## Your goal
All lines from the opening of the data to the line containing "A way to implement" must be returned unchanged, and only those lines.

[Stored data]
━━━━━━

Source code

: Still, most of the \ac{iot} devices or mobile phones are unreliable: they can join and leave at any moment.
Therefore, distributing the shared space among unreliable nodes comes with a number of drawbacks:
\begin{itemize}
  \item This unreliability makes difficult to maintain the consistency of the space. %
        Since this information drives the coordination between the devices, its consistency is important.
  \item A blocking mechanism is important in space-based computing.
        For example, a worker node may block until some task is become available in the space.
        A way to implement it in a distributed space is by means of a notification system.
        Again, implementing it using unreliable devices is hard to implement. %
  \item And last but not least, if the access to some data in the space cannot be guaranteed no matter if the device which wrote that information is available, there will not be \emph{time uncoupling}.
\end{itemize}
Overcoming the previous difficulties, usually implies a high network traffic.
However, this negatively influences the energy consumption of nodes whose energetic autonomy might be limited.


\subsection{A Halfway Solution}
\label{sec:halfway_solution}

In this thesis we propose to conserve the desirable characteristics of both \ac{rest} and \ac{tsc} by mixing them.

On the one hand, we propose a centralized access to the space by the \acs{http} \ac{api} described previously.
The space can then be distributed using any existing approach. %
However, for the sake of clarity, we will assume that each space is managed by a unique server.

━━━━━━

## Task response
Source code

: Still, most of the \ac{iot} devices or mobile phones are unreliable: they can join and leave at any moment.
Therefore, distributing the shared space among unreliable nodes comes with a number of drawbacks:
\begin{itemize}
  \item This unreliability makes difficult to maintain the consistency of the space. %
        Since this information drives the coordination between the devices, its consistency is important.
  \item A blocking mechanism is important in space-based computing.
        For example, a worker node may block until some task is become available in the space.
        A way to implement it in a distributed space is by means of a notification system.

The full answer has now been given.